* What the task asks
Transcribe the stretch of entries below from the line with "Implements the mass" through the line with "reading parameters etc.).", exactly and with both ends included; leave out all other lines.

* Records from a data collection
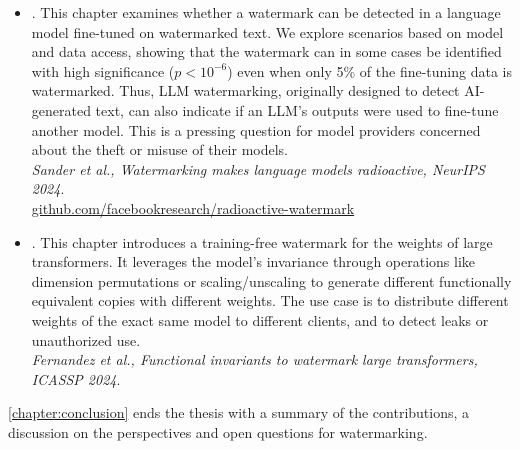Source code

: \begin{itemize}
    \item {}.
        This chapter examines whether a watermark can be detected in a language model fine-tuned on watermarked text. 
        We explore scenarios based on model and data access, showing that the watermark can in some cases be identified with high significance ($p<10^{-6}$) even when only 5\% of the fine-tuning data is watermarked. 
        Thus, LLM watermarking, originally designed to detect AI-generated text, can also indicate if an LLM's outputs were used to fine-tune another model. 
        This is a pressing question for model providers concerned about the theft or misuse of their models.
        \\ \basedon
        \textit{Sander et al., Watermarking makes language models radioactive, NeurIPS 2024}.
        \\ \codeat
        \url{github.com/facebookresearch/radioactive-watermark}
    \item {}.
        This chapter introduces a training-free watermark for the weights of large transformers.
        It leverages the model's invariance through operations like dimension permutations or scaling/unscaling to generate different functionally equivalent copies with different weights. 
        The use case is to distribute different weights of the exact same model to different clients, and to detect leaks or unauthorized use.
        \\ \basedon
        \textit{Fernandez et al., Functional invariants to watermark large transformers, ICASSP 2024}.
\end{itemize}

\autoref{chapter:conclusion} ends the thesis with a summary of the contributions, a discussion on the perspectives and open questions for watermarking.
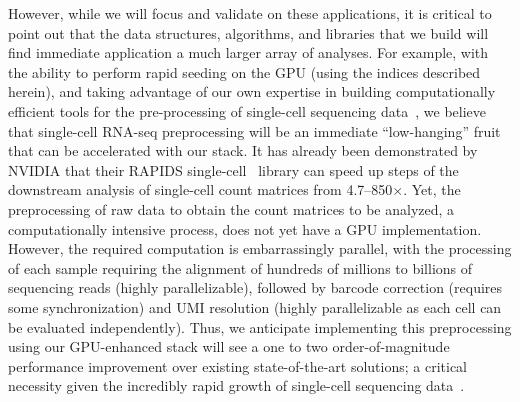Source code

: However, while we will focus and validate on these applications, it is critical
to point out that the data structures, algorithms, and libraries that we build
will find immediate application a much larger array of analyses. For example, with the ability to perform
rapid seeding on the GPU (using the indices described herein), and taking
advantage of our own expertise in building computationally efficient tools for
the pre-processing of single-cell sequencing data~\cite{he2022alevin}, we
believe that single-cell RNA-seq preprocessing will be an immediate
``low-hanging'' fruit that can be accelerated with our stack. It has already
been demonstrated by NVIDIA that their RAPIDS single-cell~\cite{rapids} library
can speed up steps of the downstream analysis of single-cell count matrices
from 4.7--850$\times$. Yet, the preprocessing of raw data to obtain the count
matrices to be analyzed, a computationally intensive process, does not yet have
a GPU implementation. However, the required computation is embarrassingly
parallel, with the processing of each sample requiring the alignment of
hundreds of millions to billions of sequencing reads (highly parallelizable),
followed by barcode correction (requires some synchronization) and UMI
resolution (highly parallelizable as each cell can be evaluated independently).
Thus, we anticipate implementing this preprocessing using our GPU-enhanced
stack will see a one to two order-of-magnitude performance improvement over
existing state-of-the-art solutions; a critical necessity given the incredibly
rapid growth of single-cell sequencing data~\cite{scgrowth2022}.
...
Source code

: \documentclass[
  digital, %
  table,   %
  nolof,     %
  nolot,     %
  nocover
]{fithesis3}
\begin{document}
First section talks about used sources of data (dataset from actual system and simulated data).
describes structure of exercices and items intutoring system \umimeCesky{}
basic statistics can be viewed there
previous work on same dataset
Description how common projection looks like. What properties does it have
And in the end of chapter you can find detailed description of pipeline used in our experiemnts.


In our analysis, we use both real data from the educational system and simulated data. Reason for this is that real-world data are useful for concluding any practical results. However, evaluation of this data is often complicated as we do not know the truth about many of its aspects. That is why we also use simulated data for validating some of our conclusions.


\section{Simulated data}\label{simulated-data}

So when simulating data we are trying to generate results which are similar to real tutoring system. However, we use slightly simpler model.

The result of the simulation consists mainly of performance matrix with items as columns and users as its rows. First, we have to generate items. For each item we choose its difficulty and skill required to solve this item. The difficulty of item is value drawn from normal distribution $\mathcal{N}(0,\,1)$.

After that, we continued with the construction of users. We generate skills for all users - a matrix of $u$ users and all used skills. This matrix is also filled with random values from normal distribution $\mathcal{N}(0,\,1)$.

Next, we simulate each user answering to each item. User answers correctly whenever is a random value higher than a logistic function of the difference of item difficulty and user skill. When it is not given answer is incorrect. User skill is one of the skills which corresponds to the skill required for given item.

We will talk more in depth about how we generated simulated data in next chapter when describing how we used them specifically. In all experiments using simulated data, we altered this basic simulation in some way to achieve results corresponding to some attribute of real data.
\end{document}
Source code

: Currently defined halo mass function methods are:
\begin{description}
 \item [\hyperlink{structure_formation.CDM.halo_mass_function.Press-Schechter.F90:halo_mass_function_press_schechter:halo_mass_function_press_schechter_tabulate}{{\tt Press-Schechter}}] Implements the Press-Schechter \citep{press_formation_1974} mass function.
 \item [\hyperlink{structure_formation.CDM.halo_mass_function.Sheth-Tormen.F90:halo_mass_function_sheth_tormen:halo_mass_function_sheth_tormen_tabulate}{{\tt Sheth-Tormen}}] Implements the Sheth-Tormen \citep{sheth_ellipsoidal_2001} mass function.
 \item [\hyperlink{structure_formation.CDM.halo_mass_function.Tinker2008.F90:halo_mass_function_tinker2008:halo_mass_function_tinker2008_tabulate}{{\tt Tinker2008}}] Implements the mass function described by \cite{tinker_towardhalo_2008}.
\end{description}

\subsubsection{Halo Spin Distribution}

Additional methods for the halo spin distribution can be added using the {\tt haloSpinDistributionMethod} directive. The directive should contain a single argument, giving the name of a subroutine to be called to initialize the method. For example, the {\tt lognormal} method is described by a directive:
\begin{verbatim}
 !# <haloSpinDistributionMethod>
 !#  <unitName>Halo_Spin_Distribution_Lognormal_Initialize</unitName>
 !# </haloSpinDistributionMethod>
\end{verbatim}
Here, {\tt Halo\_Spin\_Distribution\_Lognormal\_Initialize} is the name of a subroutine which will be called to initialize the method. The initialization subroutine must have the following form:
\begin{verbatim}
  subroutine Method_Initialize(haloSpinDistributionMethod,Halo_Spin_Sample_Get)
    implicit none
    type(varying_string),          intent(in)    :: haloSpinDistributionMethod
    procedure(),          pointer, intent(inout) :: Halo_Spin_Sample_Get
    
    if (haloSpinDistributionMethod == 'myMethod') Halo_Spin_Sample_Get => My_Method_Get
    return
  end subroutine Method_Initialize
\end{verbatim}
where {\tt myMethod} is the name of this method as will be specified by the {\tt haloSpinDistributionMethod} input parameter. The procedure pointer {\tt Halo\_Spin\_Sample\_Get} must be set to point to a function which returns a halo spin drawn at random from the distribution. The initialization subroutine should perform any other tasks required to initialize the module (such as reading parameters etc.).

* Response to this task
 \item [\hyperlink{structure_formation.CDM.halo_mass_function.Tinker2008.F90:halo_mass_function_tinker2008:halo_mass_function_tinker2008_tabulate}{{\tt Tinker2008}}] Implements the mass function described by \cite{tinker_towardhalo_2008}.
\end{description}

\subsubsection{Halo Spin Distribution}

Additional methods for the halo spin distribution can be added using the {\tt haloSpinDistributionMethod} directive. The directive should contain a single argument, giving the name of a subroutine to be called to initialize the method. For example, the {\tt lognormal} method is described by a directive:
\begin{verbatim}
 !# <haloSpinDistributionMethod>
 !#  <unitName>Halo_Spin_Distribution_Lognormal_Initialize</unitName>
 !# </haloSpinDistributionMethod>
\end{verbatim}
Here, {\tt Halo\_Spin\_Distribution\_Lognormal\_Initialize} is the name of a subroutine which will be called to initialize the method. The initialization subroutine must have the following form:
\begin{verbatim}
  subroutine Method_Initialize(haloSpinDistributionMethod,Halo_Spin_Sample_Get)
    implicit none
    type(varying_string),          intent(in)    :: haloSpinDistributionMethod
    procedure(),          pointer, intent(inout) :: Halo_Spin_Sample_Get
    
    if (haloSpinDistributionMethod == 'myMethod') Halo_Spin_Sample_Get => My_Method_Get
    return
  end subroutine Method_Initialize
\end{verbatim}
where {\tt myMethod} is the name of this method as will be specified by the {\tt haloSpinDistributionMethod} input parameter. The procedure pointer {\tt Halo\_Spin\_Sample\_Get} must be set to point to a function which returns a halo spin drawn at random from the distribution. The initialization subroutine should perform any other tasks required to initialize the module (such as reading parameters etc.).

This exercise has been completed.